Exercise details:
The full set of records must be printed exactly as given.

---+---

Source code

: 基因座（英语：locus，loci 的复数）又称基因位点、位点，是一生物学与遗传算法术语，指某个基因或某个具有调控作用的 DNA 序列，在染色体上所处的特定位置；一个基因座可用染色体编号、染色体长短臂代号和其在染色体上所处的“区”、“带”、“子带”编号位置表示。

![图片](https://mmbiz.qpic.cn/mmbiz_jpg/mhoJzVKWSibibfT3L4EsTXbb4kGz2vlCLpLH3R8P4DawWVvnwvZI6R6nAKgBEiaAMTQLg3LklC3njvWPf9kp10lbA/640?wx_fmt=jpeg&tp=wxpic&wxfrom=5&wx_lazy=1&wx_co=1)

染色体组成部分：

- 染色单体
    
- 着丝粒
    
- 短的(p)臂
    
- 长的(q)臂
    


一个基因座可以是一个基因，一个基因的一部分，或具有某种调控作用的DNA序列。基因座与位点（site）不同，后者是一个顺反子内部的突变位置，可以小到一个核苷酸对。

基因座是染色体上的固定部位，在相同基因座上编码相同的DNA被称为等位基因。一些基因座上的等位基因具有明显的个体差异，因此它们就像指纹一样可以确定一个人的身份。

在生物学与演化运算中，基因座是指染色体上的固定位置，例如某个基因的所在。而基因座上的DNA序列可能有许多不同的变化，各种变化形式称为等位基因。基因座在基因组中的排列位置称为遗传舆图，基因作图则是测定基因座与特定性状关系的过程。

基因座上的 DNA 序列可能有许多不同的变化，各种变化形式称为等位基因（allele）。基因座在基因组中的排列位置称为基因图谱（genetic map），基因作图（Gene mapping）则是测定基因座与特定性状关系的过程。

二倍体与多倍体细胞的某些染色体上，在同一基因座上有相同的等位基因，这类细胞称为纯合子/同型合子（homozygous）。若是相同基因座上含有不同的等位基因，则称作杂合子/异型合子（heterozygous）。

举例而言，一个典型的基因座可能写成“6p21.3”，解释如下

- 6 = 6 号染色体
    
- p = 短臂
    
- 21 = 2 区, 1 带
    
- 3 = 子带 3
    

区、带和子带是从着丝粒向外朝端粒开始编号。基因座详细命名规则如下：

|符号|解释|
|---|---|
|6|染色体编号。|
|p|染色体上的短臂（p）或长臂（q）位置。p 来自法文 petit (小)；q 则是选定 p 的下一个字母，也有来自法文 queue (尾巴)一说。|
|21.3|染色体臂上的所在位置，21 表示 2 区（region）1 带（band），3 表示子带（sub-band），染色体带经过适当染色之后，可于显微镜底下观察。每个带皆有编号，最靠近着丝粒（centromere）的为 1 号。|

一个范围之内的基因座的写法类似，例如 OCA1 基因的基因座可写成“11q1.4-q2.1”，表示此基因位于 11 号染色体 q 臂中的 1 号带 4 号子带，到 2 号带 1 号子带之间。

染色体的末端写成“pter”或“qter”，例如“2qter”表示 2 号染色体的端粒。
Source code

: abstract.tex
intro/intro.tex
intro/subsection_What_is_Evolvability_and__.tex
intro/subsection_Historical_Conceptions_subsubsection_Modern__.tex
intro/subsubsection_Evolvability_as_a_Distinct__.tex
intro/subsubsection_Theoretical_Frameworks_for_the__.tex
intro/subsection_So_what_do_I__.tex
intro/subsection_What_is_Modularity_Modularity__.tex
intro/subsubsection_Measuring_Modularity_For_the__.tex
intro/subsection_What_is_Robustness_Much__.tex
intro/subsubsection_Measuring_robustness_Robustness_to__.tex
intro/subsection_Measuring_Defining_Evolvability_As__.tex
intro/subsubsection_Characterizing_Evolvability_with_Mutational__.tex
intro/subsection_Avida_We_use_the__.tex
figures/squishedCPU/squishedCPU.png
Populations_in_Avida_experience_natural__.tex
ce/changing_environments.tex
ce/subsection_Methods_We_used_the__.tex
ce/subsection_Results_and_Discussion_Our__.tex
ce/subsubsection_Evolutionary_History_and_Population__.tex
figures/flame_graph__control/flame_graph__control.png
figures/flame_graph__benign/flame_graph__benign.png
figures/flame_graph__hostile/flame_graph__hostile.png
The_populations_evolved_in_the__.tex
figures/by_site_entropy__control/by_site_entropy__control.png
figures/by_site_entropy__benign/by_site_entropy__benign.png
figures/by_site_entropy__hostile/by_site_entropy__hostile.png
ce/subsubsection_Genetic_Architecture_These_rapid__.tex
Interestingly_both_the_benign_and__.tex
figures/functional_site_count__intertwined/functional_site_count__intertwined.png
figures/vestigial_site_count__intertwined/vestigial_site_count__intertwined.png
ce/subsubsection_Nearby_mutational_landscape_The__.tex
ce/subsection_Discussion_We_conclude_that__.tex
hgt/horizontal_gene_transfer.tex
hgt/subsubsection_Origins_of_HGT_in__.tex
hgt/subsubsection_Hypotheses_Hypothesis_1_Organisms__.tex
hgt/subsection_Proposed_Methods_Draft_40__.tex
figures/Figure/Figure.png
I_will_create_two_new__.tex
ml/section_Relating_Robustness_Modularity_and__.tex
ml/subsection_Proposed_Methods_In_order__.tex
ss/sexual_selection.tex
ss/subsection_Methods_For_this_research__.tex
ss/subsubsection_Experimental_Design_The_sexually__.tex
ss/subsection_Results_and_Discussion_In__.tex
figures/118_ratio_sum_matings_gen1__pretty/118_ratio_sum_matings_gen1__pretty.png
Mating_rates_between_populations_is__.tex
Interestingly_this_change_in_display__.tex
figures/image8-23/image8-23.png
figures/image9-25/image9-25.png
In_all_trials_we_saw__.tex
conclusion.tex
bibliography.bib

---+---

Solution to this problem:
Source code

: 基因座（英语：locus，loci 的复数）又称基因位点、位点，是一生物学与遗传算法术语，指某个基因或某个具有调控作用的 DNA 序列，在染色体上所处的特定位置；一个基因座可用染色体编号、染色体长短臂代号和其在染色体上所处的“区”、“带”、“子带”编号位置表示。

![图片](https://mmbiz.qpic.cn/mmbiz_jpg/mhoJzVKWSibibfT3L4EsTXbb4kGz2vlCLpLH3R8P4DawWVvnwvZI6R6nAKgBEiaAMTQLg3LklC3njvWPf9kp10lbA/640?wx_fmt=jpeg&tp=wxpic&wxfrom=5&wx_lazy=1&wx_co=1)

染色体组成部分：

- 染色单体
    
- 着丝粒
    
- 短的(p)臂
    
- 长的(q)臂
    


一个基因座可以是一个基因，一个基因的一部分，或具有某种调控作用的DNA序列。基因座与位点（site）不同，后者是一个顺反子内部的突变位置，可以小到一个核苷酸对。

基因座是染色体上的固定部位，在相同基因座上编码相同的DNA被称为等位基因。一些基因座上的等位基因具有明显的个体差异，因此它们就像指纹一样可以确定一个人的身份。

在生物学与演化运算中，基因座是指染色体上的固定位置，例如某个基因的所在。而基因座上的DNA序列可能有许多不同的变化，各种变化形式称为等位基因。基因座在基因组中的排列位置称为遗传舆图，基因作图则是测定基因座与特定性状关系的过程。

基因座上的 DNA 序列可能有许多不同的变化，各种变化形式称为等位基因（allele）。基因座在基因组中的排列位置称为基因图谱（genetic map），基因作图（Gene mapping）则是测定基因座与特定性状关系的过程。

二倍体与多倍体细胞的某些染色体上，在同一基因座上有相同的等位基因，这类细胞称为纯合子/同型合子（homozygous）。若是相同基因座上含有不同的等位基因，则称作杂合子/异型合子（heterozygous）。

举例而言，一个典型的基因座可能写成“6p21.3”，解释如下

- 6 = 6 号染色体
    
- p = 短臂
    
- 21 = 2 区, 1 带
    
- 3 = 子带 3
    

区、带和子带是从着丝粒向外朝端粒开始编号。基因座详细命名规则如下：

|符号|解释|
|---|---|
|6|染色体编号。|
|p|染色体上的短臂（p）或长臂（q）位置。p 来自法文 petit (小)；q 则是选定 p 的下一个字母，也有来自法文 queue (尾巴)一说。|
|21.3|染色体臂上的所在位置，21 表示 2 区（region）1 带（band），3 表示子带（sub-band），染色体带经过适当染色之后，可于显微镜底下观察。每个带皆有编号，最靠近着丝粒（centromere）的为 1 号。|

一个范围之内的基因座的写法类似，例如 OCA1 基因的基因座可写成“11q1.4-q2.1”，表示此基因位于 11 号染色体 q 臂中的 1 号带 4 号子带，到 2 号带 1 号子带之间。

染色体的末端写成“pter”或“qter”，例如“2qter”表示 2 号染色体的端粒。
Source code

: abstract.tex
intro/intro.tex
intro/subsection_What_is_Evolvability_and__.tex
intro/subsection_Historical_Conceptions_subsubsection_Modern__.tex
intro/subsubsection_Evolvability_as_a_Distinct__.tex
intro/subsubsection_Theoretical_Frameworks_for_the__.tex
intro/subsection_So_what_do_I__.tex
intro/subsection_What_is_Modularity_Modularity__.tex
intro/subsubsection_Measuring_Modularity_For_the__.tex
intro/subsection_What_is_Robustness_Much__.tex
intro/subsubsection_Measuring_robustness_Robustness_to__.tex
intro/subsection_Measuring_Defining_Evolvability_As__.tex
intro/subsubsection_Characterizing_Evolvability_with_Mutational__.tex
intro/subsection_Avida_We_use_the__.tex
figures/squishedCPU/squishedCPU.png
Populations_in_Avida_experience_natural__.tex
ce/changing_environments.tex
ce/subsection_Methods_We_used_the__.tex
ce/subsection_Results_and_Discussion_Our__.tex
ce/subsubsection_Evolutionary_History_and_Population__.tex
figures/flame_graph__control/flame_graph__control.png
figures/flame_graph__benign/flame_graph__benign.png
figures/flame_graph__hostile/flame_graph__hostile.png
The_populations_evolved_in_the__.tex
figures/by_site_entropy__control/by_site_entropy__control.png
figures/by_site_entropy__benign/by_site_entropy__benign.png
figures/by_site_entropy__hostile/by_site_entropy__hostile.png
ce/subsubsection_Genetic_Architecture_These_rapid__.tex
Interestingly_both_the_benign_and__.tex
figures/functional_site_count__intertwined/functional_site_count__intertwined.png
figures/vestigial_site_count__intertwined/vestigial_site_count__intertwined.png
ce/subsubsection_Nearby_mutational_landscape_The__.tex
ce/subsection_Discussion_We_conclude_that__.tex
hgt/horizontal_gene_transfer.tex
hgt/subsubsection_Origins_of_HGT_in__.tex
hgt/subsubsection_Hypotheses_Hypothesis_1_Organisms__.tex
hgt/subsection_Proposed_Methods_Draft_40__.tex
figures/Figure/Figure.png
I_will_create_two_new__.tex
ml/section_Relating_Robustness_Modularity_and__.tex
ml/subsection_Proposed_Methods_In_order__.tex
ss/sexual_selection.tex
ss/subsection_Methods_For_this_research__.tex
ss/subsubsection_Experimental_Design_The_sexually__.tex
ss/subsection_Results_and_Discussion_In__.tex
figures/118_ratio_sum_matings_gen1__pretty/118_ratio_sum_matings_gen1__pretty.png
Mating_rates_between_populations_is__.tex
Interestingly_this_change_in_display__.tex
figures/image8-23/image8-23.png
figures/image9-25/image9-25.png
In_all_trials_we_saw__.tex
conclusion.tex
bibliography.bib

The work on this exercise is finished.